Originally posted March 10, 2020
March is National Nutrition Month®! So, for this month’s Food for Thought Series, Wondr Health instructor and Registered Dietitian Nutritionist, Meridan Zerner, shares strategies to help you enjoy every bit (or bite!) of your food. Especially your favorite ones.
For a dietitian, March is THE best month… rivaling those other holiday months. Why? Because March is National Nutrition Month®, of course! It’s a whole month dedicated to the care and feeding of YOU. It even comes with fireworks, a parade, prizes, and a cool theme… OK, it’s just the cool theme. (But a dietitian can dream, right?)
The 2020 theme is “Eat Right, Bite by Bite.”
The Academy of Nutrition and Dietetics explains this idea best saying, “Good nutrition doesn’t have to be restrictive or overwhelming. Small goals and changes can have a cumulative healthful effect, and every little bit (or bite!) of nutrition is a step in the right direction.”
This year’s theme includes several key points:
- Eat a variety of nutritious foods
- Plan out meals each week
- Learn skills that can help you create and savor the flavor of a truly delicious meal
Sound familiar? These habits parallel much of what you learn with us in the Wondr program.
We think that every month can be devoted to becoming more mindful of what we put in our bodies, including your favorite foods!
Food as medicine
For many Wondr participants, the goal is weight loss, which, as you know, dramatically improves many, many health challenges. Additionally, there are other food-based opportunities that people can tap into to help manage things like high cholesterol, high blood pressure, or diabetes.
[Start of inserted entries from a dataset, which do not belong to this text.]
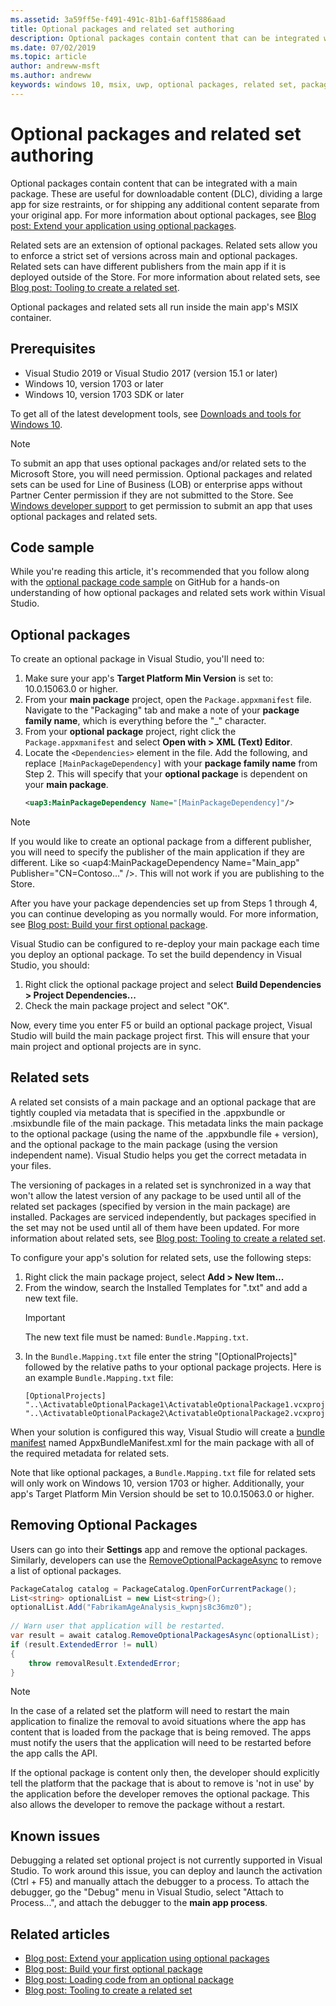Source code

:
 ```yaml
---
ms.assetid: 3a59ff5e-f491-491c-81b1-6aff15886aad
title: Optional packages and related set authoring
description: Optional packages contain content that can be integrated with a main package. These are useful for downloadable content (DLC) and other scenarios.
ms.date: 07/02/2019
ms.topic: article
author: andreww-msft
ms.author: andreww
keywords: windows 10, msix, uwp, optional packages, related set, package extension, visual studio
---
```


# Optional packages and related set authoring

Optional packages contain content that can be integrated with a main package. These are useful for downloadable content (DLC), dividing a large app for size restraints, or for shipping any additional content separate from your original app. For more information about optional packages, see [Blog post: Extend your application using optional packages](/archive/blogs/appinstaller/uwpoptionalpackages).

Related sets are an extension of optional packages. Related sets allow you to enforce a strict set of versions across main and optional packages. Related sets can have different publishers from the main app if it is deployed outside of the Store. For more information about related sets, see [Blog post: Tooling to create a related set](/archive/blogs/appinstaller/tooling-to-create-a-related-set).

Optional packages and related sets all run inside the main app's MSIX container.

## Prerequisites

- Visual Studio 2019 or Visual Studio 2017 (version 15.1 or later)
- Windows 10, version 1703 or later
- Windows 10, version 1703 SDK or later

To get all of the latest development tools, see [Downloads and tools for Windows 10](https://developer.microsoft.com/windows/downloads).

> [!NOTE]
> To submit an app that uses optional packages and/or related sets to the Microsoft Store, you will need permission. Optional packages and related sets can be used for Line of Business (LOB) or enterprise apps without Partner Center permission if they are not submitted to the Store. See [Windows developer support](https://developer.microsoft.com/windows/support) to get permission to submit an app that uses optional packages and related sets.

## Code sample

While you're reading this article, it's recommended that you follow along with the [optional package code sample](https://github.com/AppInstaller/OptionalPackageSample) on GitHub for a hands-on understanding of how optional packages and related sets work within Visual Studio.

## Optional packages

To create an optional package in Visual Studio, you'll need to:

1. Make sure your app's **Target Platform Min Version** is set to: 10.0.15063.0 or higher.
2. From your **main package** project, open the `Package.appxmanifest` file. Navigate to the "Packaging" tab and make a note of your **package family name**, which is everything before the "_" character.
3. From your **optional package** project, right click the `Package.appxmanifest` and select **Open with > XML (Text) Editor**.
4. Locate the `<Dependencies>` element in the file. Add the following, and replace `[MainPackageDependency]` with your **package family name** from Step 2. This will specify that your **optional package** is dependent on your **main package**.
    ```XML
    <uap3:MainPackageDependency Name="[MainPackageDependency]"/>
    ```

> [!NOTE]
> If you would like to create an optional package from a different publisher, you will need to specify the publisher of the main application if they are different. Like so <uap4:MainPackageDependency Name="Main_app" Publisher="CN=Contoso..." />. This will not work if you are publishing to the Store.

After you have your package dependencies set up from Steps 1 through 4, you can continue developing as you normally would. For more information, see [Blog post: Build your first optional package](/archive/blogs/appinstaller/build-your-first-optional-package).

Visual Studio can be configured to re-deploy your main package each time you deploy an optional package. To set the build dependency in Visual Studio, you should:

1. Right click the optional package project and select **Build Dependencies > Project Dependencies...**
2. Check the main package project and select "OK". 

Now, every time you enter F5 or build an optional package project, Visual Studio will build the main package project first. This will ensure that your main project and optional projects are in sync.

## Related sets

A related set consists of a main package and an optional package that are tightly coupled via metadata that is specified in the .appxbundle or .msixbundle file of the main package. This metadata links the main package to the optional package (using the name of the .appxbundle file + version), and the optional package to the main package (using the version independent name). Visual Studio helps you get the correct metadata in your files. 

The versioning of packages in a related set is synchronized in a way that won't allow the latest version of any package to be used until all of the related set packages (specified by version in the main package) are installed. Packages are serviced independently, but packages specified in the set may not be used until all of them have been updated. For more information about related sets, see [Blog post: Tooling to create a related set](/archive/blogs/appinstaller/tooling-to-create-a-related-set).

To configure your app's solution for related sets, use the following steps:

1. Right click the main package project, select **Add > New Item...**
2. From the window, search the Installed Templates for ".txt" and add a new text file.
    > [!IMPORTANT]
    > The new text file must be named: `Bundle.Mapping.txt`.
3. In the `Bundle.Mapping.txt` file enter the string "[OptionalProjects]" followed by the relative paths to your optional package projects. Here is an example `Bundle.Mapping.txt` file:
    ```syntax
    [OptionalProjects]
    "..\ActivatableOptionalPackage1\ActivatableOptionalPackage1.vcxproj"
    "..\ActivatableOptionalPackage2\ActivatableOptionalPackage2.vcxproj"
    ```

When your solution is configured this way, Visual Studio will create a [bundle manifest](/uwp/schemas/bundlemanifestschema/bundle-manifest) named AppxBundleManifest.xml for the main package with all of the required metadata for related sets. 

Note that like optional packages, a `Bundle.Mapping.txt` file for related sets will only work on Windows 10, version 1703 or higher. Additionally, your app's Target Platform Min Version should be set to 10.0.15063.0 or higher.

## Removing Optional Packages

Users can go into their **Settings** app and remove the optional packages. Similarly, developers can use the [RemoveOptionalPackageAsync](/uwp/api/Windows.ApplicationModel.PackageCatalog) to remove a list of optional packages. 

```csharp
PackageCatalog catalog = PackageCatalog.OpenForCurrentPackage();
List<string> optionalList = new List<string>();
optionalList.Add("FabrikamAgeAnalysis_kwpnjs8c36mz0");
    
// Warn user that application will be restarted. 
var result = await catalog.RemoveOptionalPackagesAsync(optionalList);
if (result.ExtendedError != null)
{
    throw removalResult.ExtendedError;
}
```
> [!NOTE]
> In the case of a related set the platform will need to restart the main application to finalize the removal to avoid situations where the app has content that is loaded from the package that is being removed. The apps must notify the users that the application will need to be restarted before the app calls the API.

If the optional package is content only then, the developer should explicitly tell the platform that the package that is about to remove is 'not in use' by the application before the developer removes the optional package. This also allows the developer to remove the package without a restart.

## Known issues

Debugging a related set optional project is not currently supported in Visual Studio. To work around this issue, you can deploy and launch the activation (Ctrl + F5) and manually attach the debugger to a process. To attach the debugger, go the "Debug" menu in Visual Studio, select "Attach to Process...", and attach the debugger to the **main app process**.

## Related articles

* [Blog post: Extend your application using optional packages](/archive/blogs/appinstaller/uwpoptionalpackages)
* [Blog post: Build your first optional package](/archive/blogs/appinstaller/build-your-first-optional-package)
* [Blog post: Loading code from an optional package](/archive/blogs/appinstaller/loading-code-from-an-optional-package)
* [Blog post: Tooling to create a related set](/archive/blogs/appinstaller/tooling-to-create-a-related-set)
I call this “food as medicine.” To be clear, food does not take the place of any medicines that are needed, but certain foods work together with medicine to profoundly and positively affect health.
An apple a day
You may be familiar with the phrase about the apple keeping the doctor away, and it has some truth to it as a good example of “food as medicine.” Apples are a rich source of a variety of phytonutrients. Studies have linked the consumption of apples with reduced risk of cardiovascular disease, asthma, diabetes, and cancer.
Certainly, green is good when it comes to vegetables as they are packed with nutrients, and newer research shows that veggies are particularly good for our brains.
Researchers found a significant decrease in the rate of cognitive decline for people who ate more green leafy vegetables (like spinach, kale, collards, and mustard greens). The people who ate just one to two servings of leafy greens per day had the cognitive ability of a person 11 years younger than those who ate none.
Spice it up!
Seasonings and spices add flavor, additional taste satisfaction, AND provide a variety of health benefits from boosting immunity to controlling blood sugar.
The American Institute of Cancer Research provides helpful guidance around which spices can be the most helpful: www.aicr.org
For example, ginger is a popular spice that has been shown to help with nausea as well as provide anti-inflammatory properties that can help with pain management.
Give it a go
It’s estimated that 80% of disease can be tied to food and lifestyle choices—emphasis on the word choice. This month and beyond, you can choose to add a salad or a dark green veggie (that you like) and use your Wondr Health skills to enjoy it… and as a bonus, rest assured that you also gave your body a “food as medicine” boost!